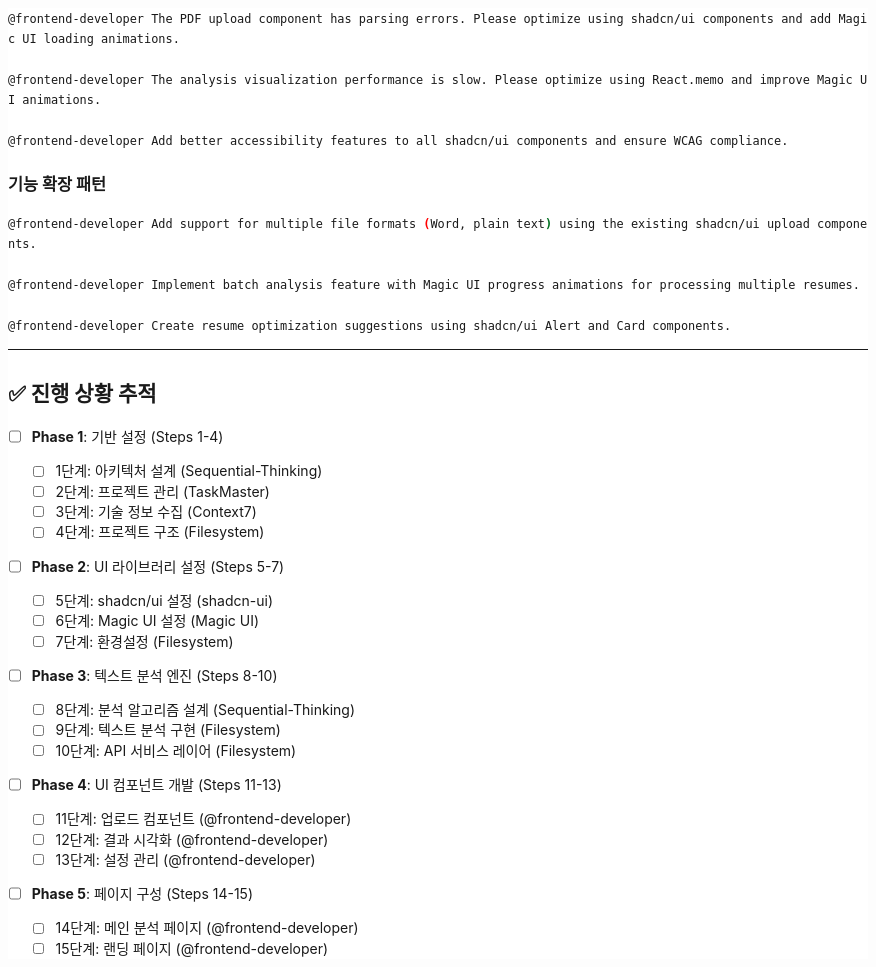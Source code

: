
 ```bash
@frontend-developer The PDF upload component has parsing errors. Please optimize using shadcn/ui components and add Magic UI loading animations.

@frontend-developer The analysis visualization performance is slow. Please optimize using React.memo and improve Magic UI animations.

@frontend-developer Add better accessibility features to all shadcn/ui components and ensure WCAG compliance.
```

### **기능 확장 패턴**

```bash
@frontend-developer Add support for multiple file formats (Word, plain text) using the existing shadcn/ui upload components.

@frontend-developer Implement batch analysis feature with Magic UI progress animations for processing multiple resumes.

@frontend-developer Create resume optimization suggestions using shadcn/ui Alert and Card components.
```

---

## ✅ **진행 상황 추적**

- [ ] **Phase 1**: 기반 설정 (Steps 1-4)

  - [ ] 1단계: 아키텍처 설계 (Sequential-Thinking)
  - [ ] 2단계: 프로젝트 관리 (TaskMaster)
  - [ ] 3단계: 기술 정보 수집 (Context7)
  - [ ] 4단계: 프로젝트 구조 (Filesystem)

- [ ] **Phase 2**: UI 라이브러리 설정 (Steps 5-7)

  - [ ] 5단계: shadcn/ui 설정 (shadcn-ui)
  - [ ] 6단계: Magic UI 설정 (Magic UI)
  - [ ] 7단계: 환경설정 (Filesystem)

- [ ] **Phase 3**: 텍스트 분석 엔진 (Steps 8-10)

  - [ ] 8단계: 분석 알고리즘 설계 (Sequential-Thinking)
  - [ ] 9단계: 텍스트 분석 구현 (Filesystem)
  - [ ] 10단계: API 서비스 레이어 (Filesystem)

- [ ] **Phase 4**: UI 컴포넌트 개발 (Steps 11-13)

  - [ ] 11단계: 업로드 컴포넌트 (@frontend-developer)
  - [ ] 12단계: 결과 시각화 (@frontend-developer)
  - [ ] 13단계: 설정 관리 (@frontend-developer)

- [ ] **Phase 5**: 페이지 구성 (Steps 14-15)

  - [ ] 14단계: 메인 분석 페이지 (@frontend-developer)
  - [ ] 15단계: 랜딩 페이지 (@frontend-developer)
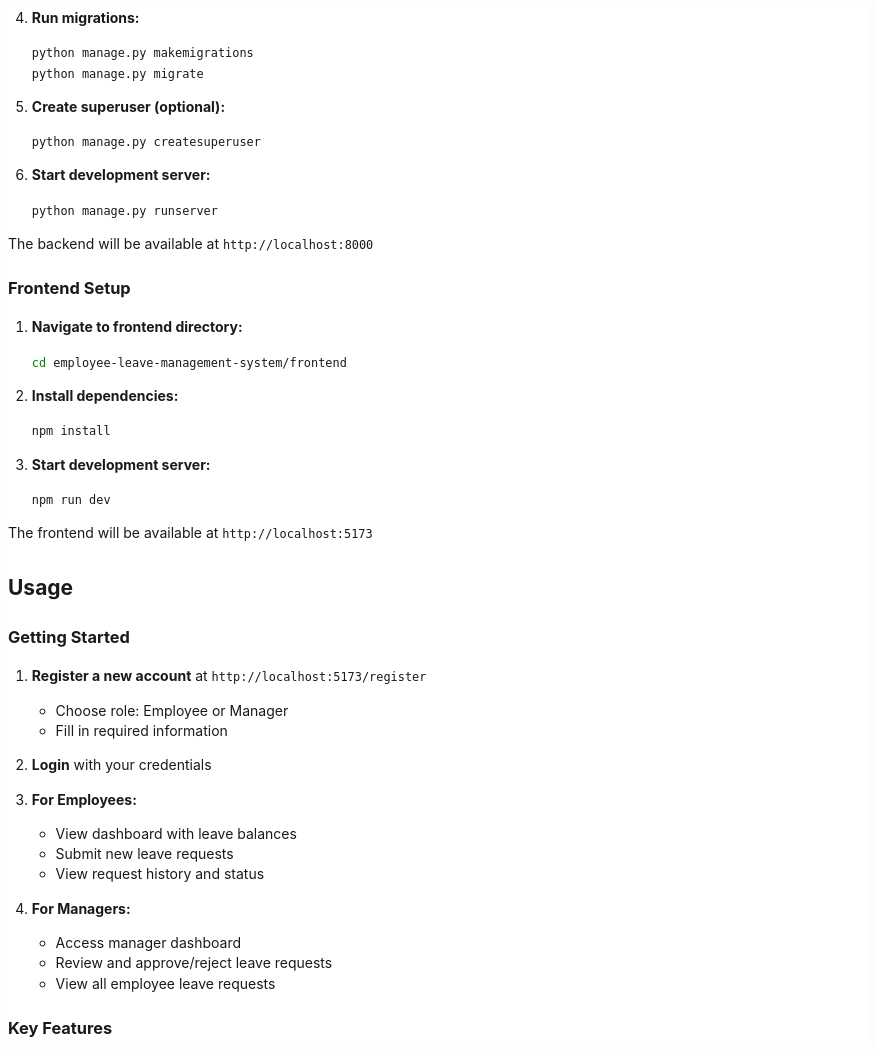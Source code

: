 4. **Run migrations:**
   ```bash
   python manage.py makemigrations
   python manage.py migrate
   ```

5. **Create superuser (optional):**
   ```bash
   python manage.py createsuperuser
   ```

6. **Start development server:**
   ```bash
   python manage.py runserver
   ```

The backend will be available at `http://localhost:8000`

### Frontend Setup

1. **Navigate to frontend directory:**
   ```bash
   cd employee-leave-management-system/frontend
   ```

2. **Install dependencies:**
   ```bash
   npm install
   ```

3. **Start development server:**
   ```bash
   npm run dev
   ```

The frontend will be available at `http://localhost:5173`

## Usage

### Getting Started

1. **Register a new account** at `http://localhost:5173/register`
   - Choose role: Employee or Manager
   - Fill in required information

2. **Login** with your credentials

3. **For Employees:**
   - View dashboard with leave balances
   - Submit new leave requests
   - View request history and status

4. **For Managers:**
   - Access manager dashboard
   - Review and approve/reject leave requests
   - View all employee leave requests

### Key Features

########################################

To do
Your answer should be a single number, namely how many lines of the data above hold "http".

Answer space
3